# How much water does your horse drink?



## smrobs (Jul 30, 2008)

Hmm, lets see. On a hot day, my horses will average 25 to 40 gallons in a 24 hour period. Better that they drink a ton than not drink enough, especially in heat like we've been having. Over the last few weeks, we've been having about the same heat as you, 100-115 and sunny sunny sunny.


----------



## cakemom (Jul 4, 2010)

Each drinks between 20-35 gallons a day.
_Posted via Mobile Device_


----------



## dee (Jul 30, 2009)

We have seven horses drinking out of our 200 gal (I think) water trough and our spring fed pond (which is the lowest I have EVER seen it!). We fill that trough up four times a day - and the horses still drink from the pond!

They do love a swim in the pond and a roll in the mud when it's hot. My horses look like crap they are so dirty, but they are happy!


----------



## MHFoundation Quarters (Feb 23, 2011)

While we aren't having quite the heat you guys are now, we've had a record setting summer for us. I think we went 26 days above 95 degrees. It's now back in the 80s, yay! 
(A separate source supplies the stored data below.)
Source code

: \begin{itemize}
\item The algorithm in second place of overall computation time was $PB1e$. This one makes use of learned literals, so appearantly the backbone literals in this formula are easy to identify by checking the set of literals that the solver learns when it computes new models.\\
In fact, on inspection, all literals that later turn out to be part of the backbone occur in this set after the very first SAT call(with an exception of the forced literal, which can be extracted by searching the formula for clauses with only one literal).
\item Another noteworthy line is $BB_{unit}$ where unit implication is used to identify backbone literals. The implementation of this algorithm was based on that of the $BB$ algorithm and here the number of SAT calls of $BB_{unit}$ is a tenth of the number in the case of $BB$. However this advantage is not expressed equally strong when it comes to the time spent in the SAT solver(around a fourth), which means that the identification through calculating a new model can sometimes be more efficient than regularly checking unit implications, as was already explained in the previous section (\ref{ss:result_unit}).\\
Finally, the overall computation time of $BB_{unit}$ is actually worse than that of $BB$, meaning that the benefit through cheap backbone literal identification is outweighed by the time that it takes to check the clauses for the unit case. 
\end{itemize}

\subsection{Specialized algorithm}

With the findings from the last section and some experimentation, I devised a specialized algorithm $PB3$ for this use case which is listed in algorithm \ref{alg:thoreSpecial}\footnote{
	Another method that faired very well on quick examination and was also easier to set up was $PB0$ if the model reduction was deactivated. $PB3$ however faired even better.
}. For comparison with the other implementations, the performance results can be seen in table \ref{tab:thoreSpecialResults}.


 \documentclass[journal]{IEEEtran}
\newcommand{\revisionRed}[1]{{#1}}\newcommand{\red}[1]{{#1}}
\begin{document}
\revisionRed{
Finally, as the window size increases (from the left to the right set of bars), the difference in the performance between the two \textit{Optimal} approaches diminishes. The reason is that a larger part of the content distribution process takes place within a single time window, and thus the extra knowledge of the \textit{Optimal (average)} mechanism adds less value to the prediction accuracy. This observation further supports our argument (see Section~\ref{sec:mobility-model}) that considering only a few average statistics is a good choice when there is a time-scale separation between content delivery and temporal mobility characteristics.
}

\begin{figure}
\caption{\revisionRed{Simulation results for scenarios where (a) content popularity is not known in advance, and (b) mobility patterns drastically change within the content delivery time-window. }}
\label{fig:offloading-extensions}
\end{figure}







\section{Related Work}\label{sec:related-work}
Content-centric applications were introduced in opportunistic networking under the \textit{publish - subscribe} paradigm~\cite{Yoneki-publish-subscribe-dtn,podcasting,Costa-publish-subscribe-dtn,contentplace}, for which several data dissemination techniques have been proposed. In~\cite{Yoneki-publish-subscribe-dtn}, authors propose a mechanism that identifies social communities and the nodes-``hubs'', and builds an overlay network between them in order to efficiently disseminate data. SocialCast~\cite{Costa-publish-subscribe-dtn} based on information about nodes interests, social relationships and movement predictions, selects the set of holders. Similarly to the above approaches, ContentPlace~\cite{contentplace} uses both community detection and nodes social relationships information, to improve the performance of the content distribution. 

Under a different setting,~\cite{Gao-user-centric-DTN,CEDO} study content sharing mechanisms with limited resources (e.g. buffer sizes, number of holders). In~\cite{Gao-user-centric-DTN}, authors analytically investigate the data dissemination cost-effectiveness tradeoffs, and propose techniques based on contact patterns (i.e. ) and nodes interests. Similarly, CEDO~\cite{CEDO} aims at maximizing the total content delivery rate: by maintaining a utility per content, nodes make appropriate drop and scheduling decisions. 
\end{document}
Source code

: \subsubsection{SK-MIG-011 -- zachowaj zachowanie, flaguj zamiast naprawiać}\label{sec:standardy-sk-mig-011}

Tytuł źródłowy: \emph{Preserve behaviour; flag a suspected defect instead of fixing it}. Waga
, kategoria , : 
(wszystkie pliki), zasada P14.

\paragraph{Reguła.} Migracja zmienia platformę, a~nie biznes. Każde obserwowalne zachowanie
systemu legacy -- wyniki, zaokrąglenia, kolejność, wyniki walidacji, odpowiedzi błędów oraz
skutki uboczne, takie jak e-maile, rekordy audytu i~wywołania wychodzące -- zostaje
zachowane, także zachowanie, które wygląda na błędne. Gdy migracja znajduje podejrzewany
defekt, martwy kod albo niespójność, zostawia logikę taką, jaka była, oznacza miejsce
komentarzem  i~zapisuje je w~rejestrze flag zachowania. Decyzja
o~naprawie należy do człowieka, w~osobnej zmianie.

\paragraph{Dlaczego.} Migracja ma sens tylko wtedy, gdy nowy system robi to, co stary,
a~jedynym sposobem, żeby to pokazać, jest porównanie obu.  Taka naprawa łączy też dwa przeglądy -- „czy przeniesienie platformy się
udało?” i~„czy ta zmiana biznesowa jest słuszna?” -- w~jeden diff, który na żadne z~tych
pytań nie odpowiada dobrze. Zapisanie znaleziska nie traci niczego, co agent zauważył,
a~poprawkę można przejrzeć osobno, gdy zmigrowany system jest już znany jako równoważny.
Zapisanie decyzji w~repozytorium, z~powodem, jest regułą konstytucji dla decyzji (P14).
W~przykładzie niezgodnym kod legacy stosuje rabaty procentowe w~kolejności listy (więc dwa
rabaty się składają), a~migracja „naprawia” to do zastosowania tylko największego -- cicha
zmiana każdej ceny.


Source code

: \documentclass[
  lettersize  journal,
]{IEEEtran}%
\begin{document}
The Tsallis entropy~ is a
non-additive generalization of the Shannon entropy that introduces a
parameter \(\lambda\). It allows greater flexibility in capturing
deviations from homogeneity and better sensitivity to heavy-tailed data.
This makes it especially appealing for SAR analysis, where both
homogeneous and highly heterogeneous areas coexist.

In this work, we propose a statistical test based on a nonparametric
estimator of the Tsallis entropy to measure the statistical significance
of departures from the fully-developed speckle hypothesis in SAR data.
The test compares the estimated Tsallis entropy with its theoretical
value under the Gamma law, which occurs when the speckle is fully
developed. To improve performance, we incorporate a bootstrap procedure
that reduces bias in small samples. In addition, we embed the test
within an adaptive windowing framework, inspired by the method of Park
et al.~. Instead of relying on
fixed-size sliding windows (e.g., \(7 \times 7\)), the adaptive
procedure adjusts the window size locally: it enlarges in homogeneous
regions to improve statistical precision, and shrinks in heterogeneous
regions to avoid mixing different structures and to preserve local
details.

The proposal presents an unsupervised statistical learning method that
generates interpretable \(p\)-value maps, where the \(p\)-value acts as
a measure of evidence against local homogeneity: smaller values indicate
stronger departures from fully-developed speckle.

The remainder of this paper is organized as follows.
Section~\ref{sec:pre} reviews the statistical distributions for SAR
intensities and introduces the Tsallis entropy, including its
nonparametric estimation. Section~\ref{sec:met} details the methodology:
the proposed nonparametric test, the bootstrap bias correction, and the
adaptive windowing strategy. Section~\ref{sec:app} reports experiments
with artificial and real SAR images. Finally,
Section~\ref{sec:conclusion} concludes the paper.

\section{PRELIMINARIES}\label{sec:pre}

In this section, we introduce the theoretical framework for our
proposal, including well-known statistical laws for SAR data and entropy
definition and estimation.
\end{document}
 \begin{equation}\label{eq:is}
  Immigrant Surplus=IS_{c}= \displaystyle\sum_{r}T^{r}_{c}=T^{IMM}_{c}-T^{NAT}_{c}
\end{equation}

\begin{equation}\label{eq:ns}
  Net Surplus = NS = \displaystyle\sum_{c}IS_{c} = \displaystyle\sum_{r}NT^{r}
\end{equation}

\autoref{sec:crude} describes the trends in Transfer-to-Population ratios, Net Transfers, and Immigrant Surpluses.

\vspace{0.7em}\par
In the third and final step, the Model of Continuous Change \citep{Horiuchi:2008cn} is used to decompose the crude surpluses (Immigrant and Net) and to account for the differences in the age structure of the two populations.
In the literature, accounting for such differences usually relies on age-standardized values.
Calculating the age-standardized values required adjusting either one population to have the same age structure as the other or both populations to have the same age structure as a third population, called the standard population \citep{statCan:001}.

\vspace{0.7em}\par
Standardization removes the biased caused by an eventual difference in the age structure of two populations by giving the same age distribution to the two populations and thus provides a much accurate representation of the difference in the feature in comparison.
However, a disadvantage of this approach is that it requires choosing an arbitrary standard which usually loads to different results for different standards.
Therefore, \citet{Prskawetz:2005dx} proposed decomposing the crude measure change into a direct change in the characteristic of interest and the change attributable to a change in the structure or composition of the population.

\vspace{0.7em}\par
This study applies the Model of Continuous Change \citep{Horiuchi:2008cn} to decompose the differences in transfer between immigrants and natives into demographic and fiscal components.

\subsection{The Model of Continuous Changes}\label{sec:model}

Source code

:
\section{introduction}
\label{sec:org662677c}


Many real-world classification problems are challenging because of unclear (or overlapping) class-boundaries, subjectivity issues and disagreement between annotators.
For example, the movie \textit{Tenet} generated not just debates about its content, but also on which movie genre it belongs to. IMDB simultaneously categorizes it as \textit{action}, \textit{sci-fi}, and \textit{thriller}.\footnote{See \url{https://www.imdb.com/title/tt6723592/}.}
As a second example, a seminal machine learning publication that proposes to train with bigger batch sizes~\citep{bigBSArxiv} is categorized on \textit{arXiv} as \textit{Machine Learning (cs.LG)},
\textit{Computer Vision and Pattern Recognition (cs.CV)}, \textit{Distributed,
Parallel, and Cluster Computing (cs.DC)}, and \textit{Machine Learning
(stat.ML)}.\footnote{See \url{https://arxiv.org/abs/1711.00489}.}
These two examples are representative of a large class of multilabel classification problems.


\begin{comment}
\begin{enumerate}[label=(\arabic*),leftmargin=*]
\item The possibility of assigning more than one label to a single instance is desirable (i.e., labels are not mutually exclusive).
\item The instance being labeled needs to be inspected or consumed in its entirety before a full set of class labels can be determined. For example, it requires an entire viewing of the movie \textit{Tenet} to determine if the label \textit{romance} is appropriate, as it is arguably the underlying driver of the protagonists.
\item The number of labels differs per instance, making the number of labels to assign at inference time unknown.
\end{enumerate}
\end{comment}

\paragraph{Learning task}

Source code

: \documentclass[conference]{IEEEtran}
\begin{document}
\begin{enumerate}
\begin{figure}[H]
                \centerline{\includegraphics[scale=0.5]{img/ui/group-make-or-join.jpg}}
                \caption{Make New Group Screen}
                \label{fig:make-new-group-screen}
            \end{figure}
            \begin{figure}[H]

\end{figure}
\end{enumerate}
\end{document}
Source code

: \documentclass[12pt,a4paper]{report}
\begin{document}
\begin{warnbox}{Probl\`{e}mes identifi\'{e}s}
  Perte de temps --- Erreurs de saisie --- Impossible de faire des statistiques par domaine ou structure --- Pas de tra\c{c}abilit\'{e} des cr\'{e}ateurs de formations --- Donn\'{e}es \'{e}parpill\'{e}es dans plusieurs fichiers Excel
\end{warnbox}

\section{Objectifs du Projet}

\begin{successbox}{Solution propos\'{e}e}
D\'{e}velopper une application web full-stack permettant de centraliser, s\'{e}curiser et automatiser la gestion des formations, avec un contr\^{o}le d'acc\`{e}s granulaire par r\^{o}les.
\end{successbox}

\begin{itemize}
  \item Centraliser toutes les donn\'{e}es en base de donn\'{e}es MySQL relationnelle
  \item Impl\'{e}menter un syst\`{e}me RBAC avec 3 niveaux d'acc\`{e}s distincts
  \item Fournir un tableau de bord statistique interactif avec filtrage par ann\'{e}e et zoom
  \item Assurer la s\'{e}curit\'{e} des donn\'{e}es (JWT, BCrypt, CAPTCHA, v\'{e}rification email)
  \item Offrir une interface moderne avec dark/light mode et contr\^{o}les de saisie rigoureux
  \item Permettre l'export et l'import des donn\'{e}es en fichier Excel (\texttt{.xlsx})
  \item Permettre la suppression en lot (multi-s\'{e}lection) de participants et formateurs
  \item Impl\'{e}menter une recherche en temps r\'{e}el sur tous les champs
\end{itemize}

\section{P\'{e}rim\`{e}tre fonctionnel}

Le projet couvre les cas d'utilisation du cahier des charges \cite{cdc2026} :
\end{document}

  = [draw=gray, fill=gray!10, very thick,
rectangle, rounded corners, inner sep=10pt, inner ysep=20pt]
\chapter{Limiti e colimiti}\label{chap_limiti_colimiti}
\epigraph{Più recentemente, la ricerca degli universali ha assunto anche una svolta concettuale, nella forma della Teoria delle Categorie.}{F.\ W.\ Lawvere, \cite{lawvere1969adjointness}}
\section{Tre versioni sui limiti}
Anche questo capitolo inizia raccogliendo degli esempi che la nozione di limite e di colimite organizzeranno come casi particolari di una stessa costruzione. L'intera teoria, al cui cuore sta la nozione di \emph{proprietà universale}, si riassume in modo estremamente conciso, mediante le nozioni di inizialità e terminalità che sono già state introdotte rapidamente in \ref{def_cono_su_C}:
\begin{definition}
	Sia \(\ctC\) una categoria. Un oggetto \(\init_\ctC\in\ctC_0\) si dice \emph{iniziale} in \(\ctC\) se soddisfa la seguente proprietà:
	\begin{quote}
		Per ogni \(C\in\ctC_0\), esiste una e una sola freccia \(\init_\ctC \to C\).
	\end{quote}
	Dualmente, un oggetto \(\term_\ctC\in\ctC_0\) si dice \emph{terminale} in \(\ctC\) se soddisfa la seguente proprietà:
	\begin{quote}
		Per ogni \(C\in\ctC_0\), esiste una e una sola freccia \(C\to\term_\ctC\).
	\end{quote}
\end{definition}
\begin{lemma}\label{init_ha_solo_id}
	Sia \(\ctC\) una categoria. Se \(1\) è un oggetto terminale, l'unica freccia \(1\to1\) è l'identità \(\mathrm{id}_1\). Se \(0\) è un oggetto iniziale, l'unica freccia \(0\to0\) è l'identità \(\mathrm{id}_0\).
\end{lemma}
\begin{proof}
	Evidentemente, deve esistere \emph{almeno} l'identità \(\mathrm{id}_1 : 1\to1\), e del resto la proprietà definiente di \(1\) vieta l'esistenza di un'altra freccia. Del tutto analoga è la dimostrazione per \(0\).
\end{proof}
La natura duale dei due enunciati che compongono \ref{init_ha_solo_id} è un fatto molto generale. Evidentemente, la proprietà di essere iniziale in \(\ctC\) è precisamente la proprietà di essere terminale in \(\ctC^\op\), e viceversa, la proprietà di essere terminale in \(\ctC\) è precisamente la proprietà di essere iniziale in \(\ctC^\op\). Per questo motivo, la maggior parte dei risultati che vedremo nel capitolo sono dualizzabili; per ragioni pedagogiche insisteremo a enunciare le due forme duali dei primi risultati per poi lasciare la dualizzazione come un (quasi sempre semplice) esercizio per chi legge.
Mine are averaging 25-35 gallons a day.


----------



## MicKey73 (Dec 26, 2010)

Thank you all! Anyone else want to weigh in?
_Posted via Mobile Device_


----------



## SorrelHorse (Apr 9, 2009)

I put four horses on a 50 gallon barrel, and you'd be surprised that they take about a day and a half to get it to where I need to fill it.

However I think they started drinking form the sprinklers.....Dangit.


----------



## MicKey73 (Dec 26, 2010)

Sorrel, I wanna see your horses drinking from a spinkler!!


----------



## PaintHorseMares (Apr 19, 2008)

SorrelHorse said:


> However I think they started drinking form the sprinklers.....Dangit.


We had to take the handle off our faucet because out mischievous mare learned how to turn it on with her mouth ;-)

There must be a lot of thirsty horses out there...our mares only drink about 12-15 gallons a day each, even in the 100 degree heat.


----------